▸ **Exercise brief**
Return, from the data below, each line that contains the word "CommentTok".

Collected data

Start of Block

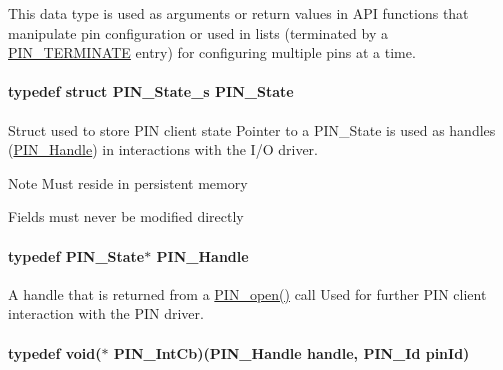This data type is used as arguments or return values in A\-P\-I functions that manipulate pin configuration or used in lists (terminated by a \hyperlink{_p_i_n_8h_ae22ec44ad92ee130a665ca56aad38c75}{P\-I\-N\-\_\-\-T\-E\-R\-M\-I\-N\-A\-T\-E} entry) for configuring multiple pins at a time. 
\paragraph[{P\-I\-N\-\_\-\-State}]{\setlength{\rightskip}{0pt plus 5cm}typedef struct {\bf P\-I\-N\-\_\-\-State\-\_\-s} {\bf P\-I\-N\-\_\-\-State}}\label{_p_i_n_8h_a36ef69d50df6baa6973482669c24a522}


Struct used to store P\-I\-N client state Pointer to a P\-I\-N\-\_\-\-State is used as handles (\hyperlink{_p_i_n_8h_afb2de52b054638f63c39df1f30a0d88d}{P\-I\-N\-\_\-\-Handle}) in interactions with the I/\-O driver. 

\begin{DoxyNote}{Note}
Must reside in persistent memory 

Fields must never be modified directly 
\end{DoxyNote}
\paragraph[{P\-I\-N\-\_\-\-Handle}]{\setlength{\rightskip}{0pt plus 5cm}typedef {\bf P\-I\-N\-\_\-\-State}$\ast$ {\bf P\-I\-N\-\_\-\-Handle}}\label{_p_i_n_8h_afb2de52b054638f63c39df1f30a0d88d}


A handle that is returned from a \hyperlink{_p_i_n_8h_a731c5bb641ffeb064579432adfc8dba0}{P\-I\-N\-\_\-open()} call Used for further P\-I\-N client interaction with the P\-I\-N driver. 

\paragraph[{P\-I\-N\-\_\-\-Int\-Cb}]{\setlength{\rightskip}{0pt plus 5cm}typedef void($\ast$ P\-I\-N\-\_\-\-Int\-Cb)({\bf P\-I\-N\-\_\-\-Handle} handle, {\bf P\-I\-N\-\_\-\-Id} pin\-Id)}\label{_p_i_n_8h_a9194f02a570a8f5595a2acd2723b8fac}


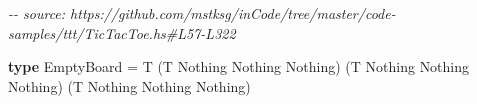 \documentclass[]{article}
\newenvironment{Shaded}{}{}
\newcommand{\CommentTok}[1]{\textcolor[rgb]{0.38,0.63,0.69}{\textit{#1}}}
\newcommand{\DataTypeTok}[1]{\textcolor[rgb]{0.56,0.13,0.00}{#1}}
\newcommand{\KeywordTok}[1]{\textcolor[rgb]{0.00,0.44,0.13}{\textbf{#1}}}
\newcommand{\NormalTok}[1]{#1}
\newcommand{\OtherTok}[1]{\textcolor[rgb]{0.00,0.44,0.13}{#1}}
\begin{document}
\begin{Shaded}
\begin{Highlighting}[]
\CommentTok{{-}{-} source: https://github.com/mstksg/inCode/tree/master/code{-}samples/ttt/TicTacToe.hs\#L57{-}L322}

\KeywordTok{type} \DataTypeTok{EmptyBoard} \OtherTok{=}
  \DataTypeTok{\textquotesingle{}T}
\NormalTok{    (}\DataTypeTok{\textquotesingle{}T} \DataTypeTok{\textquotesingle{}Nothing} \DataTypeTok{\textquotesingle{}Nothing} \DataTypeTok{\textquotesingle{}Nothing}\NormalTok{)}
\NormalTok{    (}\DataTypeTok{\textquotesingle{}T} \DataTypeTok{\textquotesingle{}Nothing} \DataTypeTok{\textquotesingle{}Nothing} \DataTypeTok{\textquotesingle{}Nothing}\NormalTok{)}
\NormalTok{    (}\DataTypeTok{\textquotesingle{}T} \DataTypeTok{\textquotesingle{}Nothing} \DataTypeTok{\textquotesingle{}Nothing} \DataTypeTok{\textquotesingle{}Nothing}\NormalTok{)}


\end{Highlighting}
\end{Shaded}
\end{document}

End of Block

▸ **Reply**
\newcommand{\CommentTok}[1]{\textcolor[rgb]{0.38,0.63,0.69}{\textit{#1}}}
\CommentTok{{-}{-} source: https://github.com/mstksg/inCode/tree/master/code{-}samples/ttt/TicTacToe.hs\#L57{-}L322}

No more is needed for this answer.